==== Provided entries ====

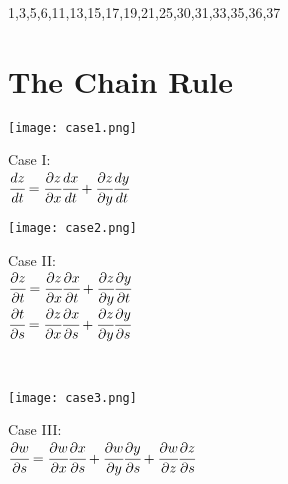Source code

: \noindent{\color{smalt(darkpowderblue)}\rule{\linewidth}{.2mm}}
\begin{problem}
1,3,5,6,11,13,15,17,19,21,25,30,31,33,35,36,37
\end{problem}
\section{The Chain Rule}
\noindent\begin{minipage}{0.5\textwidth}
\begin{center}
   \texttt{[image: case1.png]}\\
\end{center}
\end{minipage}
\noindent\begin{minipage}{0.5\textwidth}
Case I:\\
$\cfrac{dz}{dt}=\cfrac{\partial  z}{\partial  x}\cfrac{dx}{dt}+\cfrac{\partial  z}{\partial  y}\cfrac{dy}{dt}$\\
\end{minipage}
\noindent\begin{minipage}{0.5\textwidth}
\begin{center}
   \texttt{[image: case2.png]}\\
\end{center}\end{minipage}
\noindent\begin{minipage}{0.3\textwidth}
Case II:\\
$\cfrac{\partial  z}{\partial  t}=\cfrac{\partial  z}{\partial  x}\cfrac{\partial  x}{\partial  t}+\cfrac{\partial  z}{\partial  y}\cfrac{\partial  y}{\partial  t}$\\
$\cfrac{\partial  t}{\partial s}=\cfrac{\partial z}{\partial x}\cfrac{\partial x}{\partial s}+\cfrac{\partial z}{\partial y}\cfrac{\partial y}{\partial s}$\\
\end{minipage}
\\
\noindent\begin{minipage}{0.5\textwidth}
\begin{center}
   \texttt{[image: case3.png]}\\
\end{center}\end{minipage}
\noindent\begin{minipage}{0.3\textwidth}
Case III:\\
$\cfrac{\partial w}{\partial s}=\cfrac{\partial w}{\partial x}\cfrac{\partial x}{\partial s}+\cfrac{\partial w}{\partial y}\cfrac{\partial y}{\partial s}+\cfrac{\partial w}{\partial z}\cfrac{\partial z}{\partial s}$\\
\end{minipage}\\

====
==== Provided entries ====

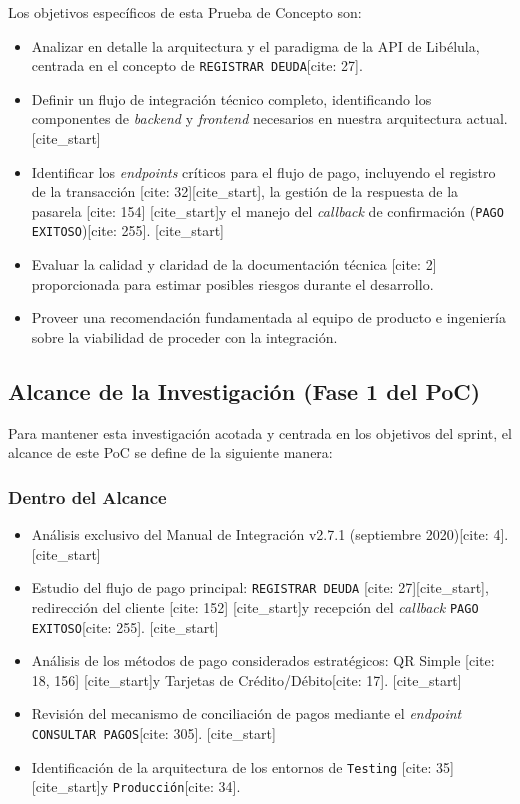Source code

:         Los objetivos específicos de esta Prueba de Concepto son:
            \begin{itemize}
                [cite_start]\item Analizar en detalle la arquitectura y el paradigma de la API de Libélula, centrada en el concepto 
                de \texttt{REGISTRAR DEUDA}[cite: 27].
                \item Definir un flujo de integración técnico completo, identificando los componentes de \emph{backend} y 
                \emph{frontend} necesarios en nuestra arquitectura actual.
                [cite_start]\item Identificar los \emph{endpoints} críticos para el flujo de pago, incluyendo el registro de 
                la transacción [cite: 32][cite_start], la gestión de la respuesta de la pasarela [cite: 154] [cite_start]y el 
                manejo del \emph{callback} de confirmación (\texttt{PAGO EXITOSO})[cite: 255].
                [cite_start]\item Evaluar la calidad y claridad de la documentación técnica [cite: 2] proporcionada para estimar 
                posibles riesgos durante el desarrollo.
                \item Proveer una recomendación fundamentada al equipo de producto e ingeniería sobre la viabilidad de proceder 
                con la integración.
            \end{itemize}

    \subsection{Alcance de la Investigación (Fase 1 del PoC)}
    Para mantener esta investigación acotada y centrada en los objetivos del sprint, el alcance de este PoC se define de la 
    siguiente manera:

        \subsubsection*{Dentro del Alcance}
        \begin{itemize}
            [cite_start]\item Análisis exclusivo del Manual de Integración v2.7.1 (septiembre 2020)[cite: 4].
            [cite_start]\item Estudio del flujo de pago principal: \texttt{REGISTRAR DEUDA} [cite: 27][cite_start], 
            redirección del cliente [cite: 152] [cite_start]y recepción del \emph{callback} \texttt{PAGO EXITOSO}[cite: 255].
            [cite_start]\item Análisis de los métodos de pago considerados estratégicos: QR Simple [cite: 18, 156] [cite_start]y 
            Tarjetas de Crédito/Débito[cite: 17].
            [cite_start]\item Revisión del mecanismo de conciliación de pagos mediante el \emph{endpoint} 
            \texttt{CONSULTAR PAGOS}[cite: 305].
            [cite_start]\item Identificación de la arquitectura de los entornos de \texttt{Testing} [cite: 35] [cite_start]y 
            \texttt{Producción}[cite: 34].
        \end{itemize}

====
==== Provided entries ====

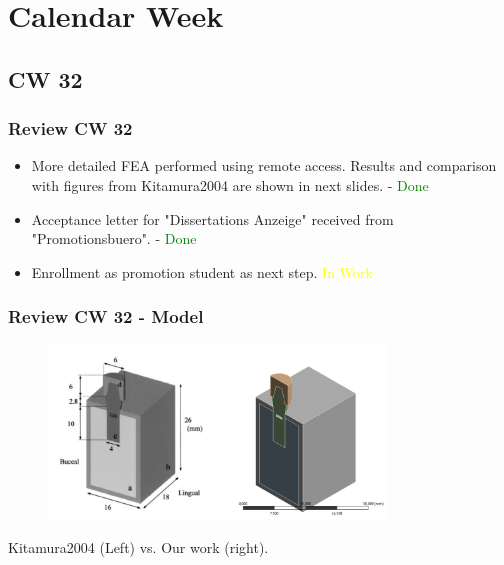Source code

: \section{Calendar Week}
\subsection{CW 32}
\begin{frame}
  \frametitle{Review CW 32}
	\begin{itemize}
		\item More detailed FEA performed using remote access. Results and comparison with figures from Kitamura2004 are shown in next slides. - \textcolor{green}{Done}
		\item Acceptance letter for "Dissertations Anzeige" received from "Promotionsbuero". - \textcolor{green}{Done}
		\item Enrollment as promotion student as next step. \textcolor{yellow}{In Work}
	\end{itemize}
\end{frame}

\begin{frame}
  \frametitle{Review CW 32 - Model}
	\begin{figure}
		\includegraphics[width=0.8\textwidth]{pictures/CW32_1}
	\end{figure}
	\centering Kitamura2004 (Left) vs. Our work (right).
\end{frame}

====

▶ Task goal:
Filter the entries above down to the lines that hold the word "centrada", and copy those lines.

▶ Written answer:
                [cite_start]\item Analizar en detalle la arquitectura y el paradigma de la API de Libélula, centrada en el concepto 
    Para mantener esta investigación acotada y centrada en los objetivos del sprint, el alcance de este PoC se define de la 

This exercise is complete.